#### [Exercise details]
The answer should consist of all the records, written out word for word.

(Data excerpts)
*** Begin section ***

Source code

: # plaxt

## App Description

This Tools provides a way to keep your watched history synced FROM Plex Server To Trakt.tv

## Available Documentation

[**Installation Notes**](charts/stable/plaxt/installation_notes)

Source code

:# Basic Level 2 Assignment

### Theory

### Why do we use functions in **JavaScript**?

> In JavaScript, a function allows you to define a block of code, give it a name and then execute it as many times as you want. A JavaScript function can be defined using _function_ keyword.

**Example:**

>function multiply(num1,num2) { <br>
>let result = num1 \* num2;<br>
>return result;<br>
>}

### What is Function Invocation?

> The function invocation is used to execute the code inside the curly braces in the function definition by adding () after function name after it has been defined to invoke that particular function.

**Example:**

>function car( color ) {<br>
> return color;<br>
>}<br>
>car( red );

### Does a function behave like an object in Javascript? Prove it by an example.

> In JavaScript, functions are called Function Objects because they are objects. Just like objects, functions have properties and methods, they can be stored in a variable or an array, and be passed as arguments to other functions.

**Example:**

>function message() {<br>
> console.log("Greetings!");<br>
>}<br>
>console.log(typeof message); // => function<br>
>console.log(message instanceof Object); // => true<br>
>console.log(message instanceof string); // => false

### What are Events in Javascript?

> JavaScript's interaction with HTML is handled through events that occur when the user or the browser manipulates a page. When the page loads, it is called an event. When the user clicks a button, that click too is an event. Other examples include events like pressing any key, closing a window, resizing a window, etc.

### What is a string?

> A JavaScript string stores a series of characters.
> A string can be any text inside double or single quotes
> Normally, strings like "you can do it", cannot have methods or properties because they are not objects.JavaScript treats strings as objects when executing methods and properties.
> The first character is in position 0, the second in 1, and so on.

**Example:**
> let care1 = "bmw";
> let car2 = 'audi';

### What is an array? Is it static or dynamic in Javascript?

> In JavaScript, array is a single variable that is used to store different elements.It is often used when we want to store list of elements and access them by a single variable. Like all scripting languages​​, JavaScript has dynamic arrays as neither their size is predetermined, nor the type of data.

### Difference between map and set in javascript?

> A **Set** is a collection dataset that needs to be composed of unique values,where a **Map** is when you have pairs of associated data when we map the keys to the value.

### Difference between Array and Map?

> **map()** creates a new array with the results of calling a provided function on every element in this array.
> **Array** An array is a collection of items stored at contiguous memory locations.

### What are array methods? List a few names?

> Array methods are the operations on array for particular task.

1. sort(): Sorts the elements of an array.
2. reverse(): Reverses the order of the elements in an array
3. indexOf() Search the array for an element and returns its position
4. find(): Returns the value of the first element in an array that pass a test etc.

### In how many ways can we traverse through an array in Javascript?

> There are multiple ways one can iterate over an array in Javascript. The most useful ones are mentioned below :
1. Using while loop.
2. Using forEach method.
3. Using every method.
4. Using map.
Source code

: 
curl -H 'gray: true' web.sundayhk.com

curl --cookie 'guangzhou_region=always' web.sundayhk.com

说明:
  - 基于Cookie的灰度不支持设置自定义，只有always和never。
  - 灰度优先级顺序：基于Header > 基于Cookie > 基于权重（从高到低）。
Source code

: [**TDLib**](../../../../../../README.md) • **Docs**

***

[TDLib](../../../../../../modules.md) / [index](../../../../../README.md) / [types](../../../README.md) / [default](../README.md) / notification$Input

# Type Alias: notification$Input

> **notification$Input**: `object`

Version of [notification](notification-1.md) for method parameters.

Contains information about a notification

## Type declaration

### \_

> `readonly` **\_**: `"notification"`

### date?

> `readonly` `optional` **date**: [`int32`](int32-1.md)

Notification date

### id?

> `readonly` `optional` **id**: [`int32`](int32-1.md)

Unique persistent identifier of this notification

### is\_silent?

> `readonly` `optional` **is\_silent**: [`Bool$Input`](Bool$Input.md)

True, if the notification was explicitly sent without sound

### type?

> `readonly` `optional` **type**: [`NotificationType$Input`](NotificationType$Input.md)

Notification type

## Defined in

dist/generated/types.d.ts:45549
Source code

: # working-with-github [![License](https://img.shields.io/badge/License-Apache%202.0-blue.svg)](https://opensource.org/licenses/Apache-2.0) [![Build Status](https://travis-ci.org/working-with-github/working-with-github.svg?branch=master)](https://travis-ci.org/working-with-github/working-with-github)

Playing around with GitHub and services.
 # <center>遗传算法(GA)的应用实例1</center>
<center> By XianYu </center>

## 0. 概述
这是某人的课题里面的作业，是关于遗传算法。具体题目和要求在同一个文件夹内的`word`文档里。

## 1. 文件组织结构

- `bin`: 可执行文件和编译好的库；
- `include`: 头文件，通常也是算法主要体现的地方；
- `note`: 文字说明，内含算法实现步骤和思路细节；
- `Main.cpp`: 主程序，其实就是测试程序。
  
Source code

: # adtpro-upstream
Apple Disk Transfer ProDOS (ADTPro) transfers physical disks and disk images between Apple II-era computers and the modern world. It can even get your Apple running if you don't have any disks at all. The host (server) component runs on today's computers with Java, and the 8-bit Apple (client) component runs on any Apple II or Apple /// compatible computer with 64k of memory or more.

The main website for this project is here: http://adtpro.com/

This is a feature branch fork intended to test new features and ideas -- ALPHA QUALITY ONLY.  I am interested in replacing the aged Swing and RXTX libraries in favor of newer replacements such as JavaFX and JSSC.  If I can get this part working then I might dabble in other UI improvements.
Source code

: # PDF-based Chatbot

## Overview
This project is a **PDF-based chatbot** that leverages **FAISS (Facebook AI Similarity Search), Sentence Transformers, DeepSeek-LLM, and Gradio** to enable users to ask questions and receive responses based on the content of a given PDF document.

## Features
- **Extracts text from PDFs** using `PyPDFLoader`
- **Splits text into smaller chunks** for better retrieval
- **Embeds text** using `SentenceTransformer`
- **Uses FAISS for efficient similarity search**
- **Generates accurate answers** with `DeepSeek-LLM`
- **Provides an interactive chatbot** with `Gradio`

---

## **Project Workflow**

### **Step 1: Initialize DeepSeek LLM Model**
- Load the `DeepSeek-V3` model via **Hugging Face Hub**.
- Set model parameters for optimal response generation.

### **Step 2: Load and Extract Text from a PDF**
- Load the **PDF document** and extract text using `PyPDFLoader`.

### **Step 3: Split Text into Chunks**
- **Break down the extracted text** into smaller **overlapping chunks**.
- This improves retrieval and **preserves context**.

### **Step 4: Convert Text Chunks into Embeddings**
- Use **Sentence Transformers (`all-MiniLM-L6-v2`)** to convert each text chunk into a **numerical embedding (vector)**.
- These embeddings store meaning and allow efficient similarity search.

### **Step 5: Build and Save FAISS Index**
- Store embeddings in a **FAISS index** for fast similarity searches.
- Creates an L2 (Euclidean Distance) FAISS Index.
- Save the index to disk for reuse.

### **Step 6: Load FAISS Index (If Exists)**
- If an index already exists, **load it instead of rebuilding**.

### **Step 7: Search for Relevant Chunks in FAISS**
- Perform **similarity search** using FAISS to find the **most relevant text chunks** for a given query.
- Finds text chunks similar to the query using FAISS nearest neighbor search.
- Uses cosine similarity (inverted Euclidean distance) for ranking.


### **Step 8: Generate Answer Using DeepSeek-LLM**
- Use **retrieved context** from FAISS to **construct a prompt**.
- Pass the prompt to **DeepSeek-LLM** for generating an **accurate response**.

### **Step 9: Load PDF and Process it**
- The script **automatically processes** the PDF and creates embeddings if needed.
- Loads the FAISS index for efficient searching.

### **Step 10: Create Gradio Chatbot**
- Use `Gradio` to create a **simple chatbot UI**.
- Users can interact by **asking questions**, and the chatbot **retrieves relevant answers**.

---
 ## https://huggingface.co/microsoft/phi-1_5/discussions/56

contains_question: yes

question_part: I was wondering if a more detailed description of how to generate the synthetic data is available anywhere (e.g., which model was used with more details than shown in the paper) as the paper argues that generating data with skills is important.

*** End section ***

#### [Reply to the exercise]
Source code

: # plaxt

## App Description

This Tools provides a way to keep your watched history synced FROM Plex Server To Trakt.tv

## Available Documentation

[**Installation Notes**](charts/stable/plaxt/installation_notes)

Source code

:# Basic Level 2 Assignment

### Theory

### Why do we use functions in **JavaScript**?

> In JavaScript, a function allows you to define a block of code, give it a name and then execute it as many times as you want. A JavaScript function can be defined using _function_ keyword.

**Example:**

>function multiply(num1,num2) { <br>
>let result = num1 \* num2;<br>
>return result;<br>
>}

### What is Function Invocation?

> The function invocation is used to execute the code inside the curly braces in the function definition by adding () after function name after it has been defined to invoke that particular function.

**Example:**

>function car( color ) {<br>
> return color;<br>
>}<br>
>car( red );

### Does a function behave like an object in Javascript? Prove it by an example.

> In JavaScript, functions are called Function Objects because they are objects. Just like objects, functions have properties and methods, they can be stored in a variable or an array, and be passed as arguments to other functions.

**Example:**

>function message() {<br>
> console.log("Greetings!");<br>
>}<br>
>console.log(typeof message); // => function<br>
>console.log(message instanceof Object); // => true<br>
>console.log(message instanceof string); // => false

### What are Events in Javascript?

> JavaScript's interaction with HTML is handled through events that occur when the user or the browser manipulates a page. When the page loads, it is called an event. When the user clicks a button, that click too is an event. Other examples include events like pressing any key, closing a window, resizing a window, etc.

### What is a string?

> A JavaScript string stores a series of characters.
> A string can be any text inside double or single quotes
> Normally, strings like "you can do it", cannot have methods or properties because they are not objects.JavaScript treats strings as objects when executing methods and properties.
> The first character is in position 0, the second in 1, and so on.

**Example:**
> let care1 = "bmw";
> let car2 = 'audi';

### What is an array? Is it static or dynamic in Javascript?

> In JavaScript, array is a single variable that is used to store different elements.It is often used when we want to store list of elements and access them by a single variable. Like all scripting languages​​, JavaScript has dynamic arrays as neither their size is predetermined, nor the type of data.

### Difference between map and set in javascript?

> A **Set** is a collection dataset that needs to be composed of unique values,where a **Map** is when you have pairs of associated data when we map the keys to the value.

### Difference between Array and Map?

> **map()** creates a new array with the results of calling a provided function on every element in this array.
> **Array** An array is a collection of items stored at contiguous memory locations.

### What are array methods? List a few names?

> Array methods are the operations on array for particular task.

1. sort(): Sorts the elements of an array.
2. reverse(): Reverses the order of the elements in an array
3. indexOf() Search the array for an element and returns its position
4. find(): Returns the value of the first element in an array that pass a test etc.

### In how many ways can we traverse through an array in Javascript?

> There are multiple ways one can iterate over an array in Javascript. The most useful ones are mentioned below :
1. Using while loop.
2. Using forEach method.
3. Using every method.
4. Using map.
Source code

: 
curl -H 'gray: true' web.sundayhk.com

curl --cookie 'guangzhou_region=always' web.sundayhk.com

说明:
  - 基于Cookie的灰度不支持设置自定义，只有always和never。
  - 灰度优先级顺序：基于Header > 基于Cookie > 基于权重（从高到低）。
Source code

: [**TDLib**](../../../../../../README.md) • **Docs**

***

[TDLib](../../../../../../modules.md) / [index](../../../../../README.md) / [types](../../../README.md) / [default](../README.md) / notification$Input

# Type Alias: notification$Input

> **notification$Input**: `object`

Version of [notification](notification-1.md) for method parameters.

Contains information about a notification

## Type declaration

### \_

> `readonly` **\_**: `"notification"`

### date?

> `readonly` `optional` **date**: [`int32`](int32-1.md)

Notification date

### id?

> `readonly` `optional` **id**: [`int32`](int32-1.md)

Unique persistent identifier of this notification

### is\_silent?

> `readonly` `optional` **is\_silent**: [`Bool$Input`](Bool$Input.md)

True, if the notification was explicitly sent without sound

### type?

> `readonly` `optional` **type**: [`NotificationType$Input`](NotificationType$Input.md)

Notification type

## Defined in

dist/generated/types.d.ts:45549
Source code

: # working-with-github [![License](https://img.shields.io/badge/License-Apache%202.0-blue.svg)](https://opensource.org/licenses/Apache-2.0) [![Build Status](https://travis-ci.org/working-with-github/working-with-github.svg?branch=master)](https://travis-ci.org/working-with-github/working-with-github)

Playing around with GitHub and services.
 # <center>遗传算法(GA)的应用实例1</center>
<center> By XianYu </center>

## 0. 概述
这是某人的课题里面的作业，是关于遗传算法。具体题目和要求在同一个文件夹内的`word`文档里。

## 1. 文件组织结构

- `bin`: 可执行文件和编译好的库；
- `include`: 头文件，通常也是算法主要体现的地方；
- `note`: 文字说明，内含算法实现步骤和思路细节；
- `Main.cpp`: 主程序，其实就是测试程序。
  
Source code

: # adtpro-upstream
Apple Disk Transfer ProDOS (ADTPro) transfers physical disks and disk images between Apple II-era computers and the modern world. It can even get your Apple running if you don't have any disks at all. The host (server) component runs on today's computers with Java, and the 8-bit Apple (client) component runs on any Apple II or Apple /// compatible computer with 64k of memory or more.

The main website for this project is here: http://adtpro.com/

This is a feature branch fork intended to test new features and ideas -- ALPHA QUALITY ONLY.  I am interested in replacing the aged Swing and RXTX libraries in favor of newer replacements such as JavaFX and JSSC.  If I can get this part working then I might dabble in other UI improvements.
Source code

: # PDF-based Chatbot

## Overview
This project is a **PDF-based chatbot** that leverages **FAISS (Facebook AI Similarity Search), Sentence Transformers, DeepSeek-LLM, and Gradio** to enable users to ask questions and receive responses based on the content of a given PDF document.

## Features
- **Extracts text from PDFs** using `PyPDFLoader`
- **Splits text into smaller chunks** for better retrieval
- **Embeds text** using `SentenceTransformer`
- **Uses FAISS for efficient similarity search**
- **Generates accurate answers** with `DeepSeek-LLM`
- **Provides an interactive chatbot** with `Gradio`

---

## **Project Workflow**

### **Step 1: Initialize DeepSeek LLM Model**
- Load the `DeepSeek-V3` model via **Hugging Face Hub**.
- Set model parameters for optimal response generation.

### **Step 2: Load and Extract Text from a PDF**
- Load the **PDF document** and extract text using `PyPDFLoader`.

### **Step 3: Split Text into Chunks**
- **Break down the extracted text** into smaller **overlapping chunks**.
- This improves retrieval and **preserves context**.

### **Step 4: Convert Text Chunks into Embeddings**
- Use **Sentence Transformers (`all-MiniLM-L6-v2`)** to convert each text chunk into a **numerical embedding (vector)**.
- These embeddings store meaning and allow efficient similarity search.

### **Step 5: Build and Save FAISS Index**
- Store embeddings in a **FAISS index** for fast similarity searches.
- Creates an L2 (Euclidean Distance) FAISS Index.
- Save the index to disk for reuse.

### **Step 6: Load FAISS Index (If Exists)**
- If an index already exists, **load it instead of rebuilding**.

### **Step 7: Search for Relevant Chunks in FAISS**
- Perform **similarity search** using FAISS to find the **most relevant text chunks** for a given query.
- Finds text chunks similar to the query using FAISS nearest neighbor search.
- Uses cosine similarity (inverted Euclidean distance) for ranking.


### **Step 8: Generate Answer Using DeepSeek-LLM**
- Use **retrieved context** from FAISS to **construct a prompt**.
- Pass the prompt to **DeepSeek-LLM** for generating an **accurate response**.

### **Step 9: Load PDF and Process it**
- The script **automatically processes** the PDF and creates embeddings if needed.
- Loads the FAISS index for efficient searching.

### **Step 10: Create Gradio Chatbot**
- Use `Gradio` to create a **simple chatbot UI**.
- Users can interact by **asking questions**, and the chatbot **retrieves relevant answers**.

---
 ## https://huggingface.co/microsoft/phi-1_5/discussions/56

contains_question: yes

question_part: I was wondering if a more detailed description of how to generate the synthetic data is available anywhere (e.g., which model was used with more details than shown in the paper) as the paper argues that generating data with skills is important.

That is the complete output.